Jeanne gave you the information I would give about Havanese Rescue Inc (HRI). Submitting the Request for Assistance is just that. The Assistance volunteers may be able to help this woman find a way to keep her puppy which may be what she wants to do if she can figure out how she can go out without keeping the puppy in a crate for a long time. 

Perhaps she might be able to find a neighbor who would like to dogsit in exchange for dogsitting the neighbor's dog? Perhaps a family member who suggested getting a dog may be able to dogsit so she can have people time.

As you probably know, a Havanese may stay puppy-like throughout her life, but the puppy energy tends to subside for the most part. She may still Run Like Heck once a day or want to have her mom throw a toy for her to retrieve for a while, but the energy levels tend to subside as the puppy grows into adulthood.

Unless the puppy has Separation Anxiety, she can be left with a stuffed Kong and a radio left on KCBS or KQED to help cover up sounds outside the house. She may want to buy an ex-pen to give her more room. It can have her crate inside with the door left open and a water bowl. If she is paper or litter box trained, she can have one set up for her. Otherwise, maybe she can have a dog walker come in once or twice a day to take her out to do her business and play with her for a while.

Starr


----------



## Karen Collins (Mar 21, 2013)

Grasshopper said:


> I live in a really dog centered town home development. One day, while walking, I ran across an older woman who has a Havanese puppy of 9 months. Because I had my Hav, Tully, with me, we started talking. It turns out that she is pretty discouraged with having the puppy. He was a gift because she was a fairly recent widow (1 year), and some family members thought she could use the companionship. The dog is pretty well behaved, house trained, crate trained, not aggressive, but has lots of puppy energy. (She did take him to a puppy class, and he knows some basic commands.) She feels that she can't deal with how active he is. (What she describes sounds like frequent bouts of the "zoomies.") She also is concerned because she has to put him in the crate when she goes out, and she is trying to develop new interests (since she is a new widow, lonely, and needs to get out and make a life for herself) and she feels that she can't do some of the activities she would like because the puppy would be in the crate for too long. She can't afford a lot of boarding, etc. In short, she just isn't sure that the dog is a good thing in her life - she is sometimes overwhelmed by the stress of raising him, and feels she can't live the life she would want to because of him. She asked me about rescue organizations. Honestly, I didn't know what to say. I bought my Hav from a breeder, and I have no experience with rescues. Is this an appropriate situation for a rescue, or is there something else that could help out with making a happy outcome?
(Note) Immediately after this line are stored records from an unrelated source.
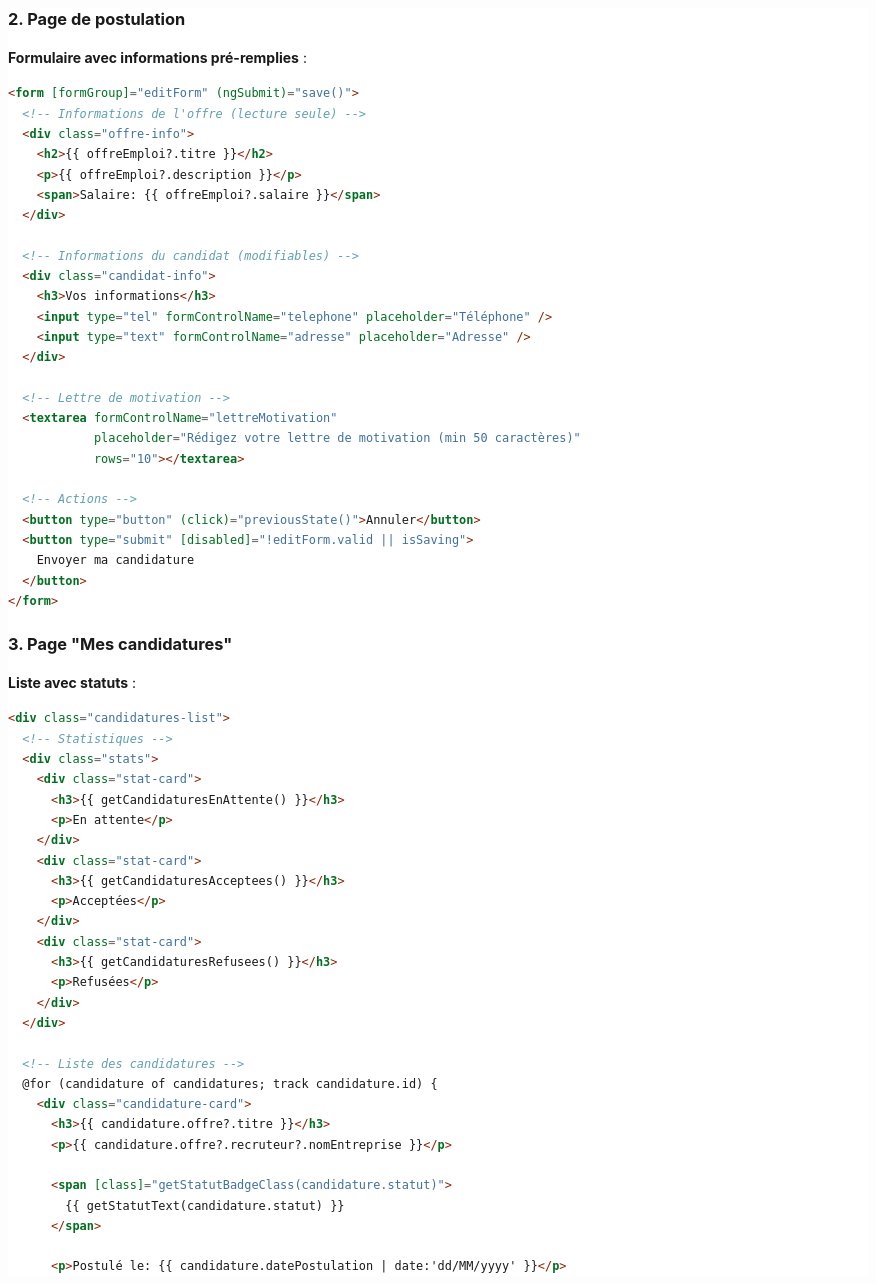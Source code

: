 ### **2. Page de postulation**

**Formulaire avec informations pré-remplies** :
```html
<form [formGroup]="editForm" (ngSubmit)="save()">
  <!-- Informations de l'offre (lecture seule) -->
  <div class="offre-info">
    <h2>{{ offreEmploi?.titre }}</h2>
    <p>{{ offreEmploi?.description }}</p>
    <span>Salaire: {{ offreEmploi?.salaire }}</span>
  </div>

  <!-- Informations du candidat (modifiables) -->
  <div class="candidat-info">
    <h3>Vos informations</h3>
    <input type="tel" formControlName="telephone" placeholder="Téléphone" />
    <input type="text" formControlName="adresse" placeholder="Adresse" />
  </div>

  <!-- Lettre de motivation -->
  <textarea formControlName="lettreMotivation" 
            placeholder="Rédigez votre lettre de motivation (min 50 caractères)"
            rows="10"></textarea>

  <!-- Actions -->
  <button type="button" (click)="previousState()">Annuler</button>
  <button type="submit" [disabled]="!editForm.valid || isSaving">
    Envoyer ma candidature
  </button>
</form>
```

### **3. Page "Mes candidatures"**

**Liste avec statuts** :
```html
<div class="candidatures-list">
  <!-- Statistiques -->
  <div class="stats">
    <div class="stat-card">
      <h3>{{ getCandidaturesEnAttente() }}</h3>
      <p>En attente</p>
    </div>
    <div class="stat-card">
      <h3>{{ getCandidaturesAcceptees() }}</h3>
      <p>Acceptées</p>
    </div>
    <div class="stat-card">
      <h3>{{ getCandidaturesRefusees() }}</h3>
      <p>Refusées</p>
    </div>
  </div>

  <!-- Liste des candidatures -->
  @for (candidature of candidatures; track candidature.id) {
    <div class="candidature-card">
      <h3>{{ candidature.offre?.titre }}</h3>
      <p>{{ candidature.offre?.recruteur?.nomEntreprise }}</p>
      
      <span [class]="getStatutBadgeClass(candidature.statut)">
        {{ getStatutText(candidature.statut) }}
      </span>
      
      <p>Postulé le: {{ candidature.datePostulation | date:'dd/MM/yyyy' }}</p>
```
Where did the puppy come from? Most reputable breeders have a surrender clause in their contracts stating that the puppy must go back to the breeder in case the need to surrender should arise.


----------



## Cassandra (Dec 29, 2015)

The poor woman...she is probably reluctant to let the family members who gave her the puppy know that this isn't a good time for her. Perhaps if she could get the breeder's name off the papers, she could raise it with Havanese Rescue if she talks to someone there...who might act as an intermediary.

When I read the post a few days ago, my heart ached for her and for the puppy. Puppies and dogs are a lot of responsibility even when you choose to get one and to be gifted a sweet puppy at the wrong point in your life must be painful.


----------



## Grasshopper (Feb 28, 2016)

Thanks for the replies. I don't know about where the puppy came from. I will ask her when I see her next. I know that sometimes it is a matter of time. With my puppy, he seemed to "grow into" his home, learning about what the routines are, what works and what doesn't, anticipating what will come next, and also becoming better trained as we go to classes. So I can see he is becoming a better "citizen" as he matures. The same may happen with her puppy. I will check with her on that. I think I will check on the cost of doggie day care in my area. I also am interested in what I would do if, for example, friends wanted to take a day-long whale watching trip, or something where I definitely could not take Tully along. Maybe this lady is just assuming she could never afford that. I will check out the situation with that.


----------